=== TASK DETAILS ===
Go through the entries below and work out how many lines include "nonempty"; give only that number.

[Stored data entries]
☆ ☆ ☆
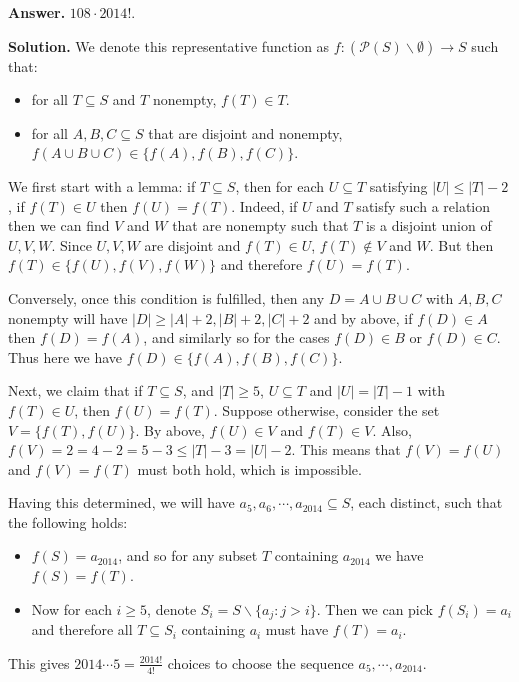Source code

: \documentclass[11pt,a4paper]{article}
\begin{document}
\begin{enumerate}
	\textbf{Answer.} $108\cdot 2014!$. 
	
	\textbf{Solution.} We denote this representative function as $f: (\mathcal{P}(S)\backslash \emptyset)\to S$ such that: 
	\begin{itemize}
		\item for all $T\subseteq S$ and $T$ nonempty, $f(T)\in T$. 
		\item  for all $A, B, C\subseteq S$ that are disjoint and nonempty, $f(A\cup B\cup C)\in \{f(A), f(B), f(C)\}$.
	\end{itemize}
	We first start with a lemma: if $T\subseteq S$, then for each $U\subseteq T$ satisfying $|U|\le |T| - 2$, if $f(T)\in U$ then $f(U)=f(T)$. 
	Indeed, if $U$ and $T$ satisfy such a relation then we can find $V$ and $W$ that are nonempty such that $T$ is a disjoint union of $U, V, W$. Since $U, V, W$ are disjoint and $f(T)\in U$, $f(T)\not\in V$ and $W$. But then $f(T)\in \{f(U), f(V), f(W)\}$ and therefore $f(U)=f(T)$. 
	
	Conversely, once this condition is fulfilled, then any $D=A\cup B\cup C$ with $A, B, C$ nonempty will have $|D|\ge |A|+2, |B|+2, |C|+2$ and by above, if $f(D)\in A$ then $f(D)=f(A)$, and similarly so for the cases $f(D)\in B$ or $f(D)\in C$. Thus here we have $f(D)\in \{f(A), f(B), f(C)\}$. 
	
	Next, we claim that if $T\subseteq S$, and $|T|\ge 5$, $U\subseteq T$ and $|U|=|T|-1$ with $f(T)\in U$, then $f(U)=f(T)$. 
	Suppose otherwise, consider the set $V=\{f(T), f(U)\}$. By above, $f(U)\in V$ and $f(T)\in V$. Also, $f(V)=2=4-2=5-3\le |T|-3=|U|-2$. This means that $f(V)=f(U)$ and $f(V)=f(T)$ must both hold, which is impossible. 
	
	Having this determined, we will have $a_5, a_6, \cdots , a_{2014}\subseteq S$, each distinct, such that the following holds: 
	\begin{itemize}
		\item $f(S)=a_{2014}$, and so for any subset $T$ containing $a_{2014}$ we have $f(S)=f(T)$. 
		
		\item Now for each $i\ge 5$, denote $S_i=S\backslash\{a_{j}: j>i\}$. Then we can pick $f(S_i)=a_i$ and therefore all $T\subseteq S_i$ containing $a_i$ must have $f(T)=a_i$. 
	\end{itemize}
	This gives $2014\cdots 5=\frac{2014!}{4!}$ choices to choose the sequence $a_5, \cdots , a_{2014}$. 
	

\end{enumerate}
\end{document}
☆ ☆ ☆
=== TASK OUTPUT ===
4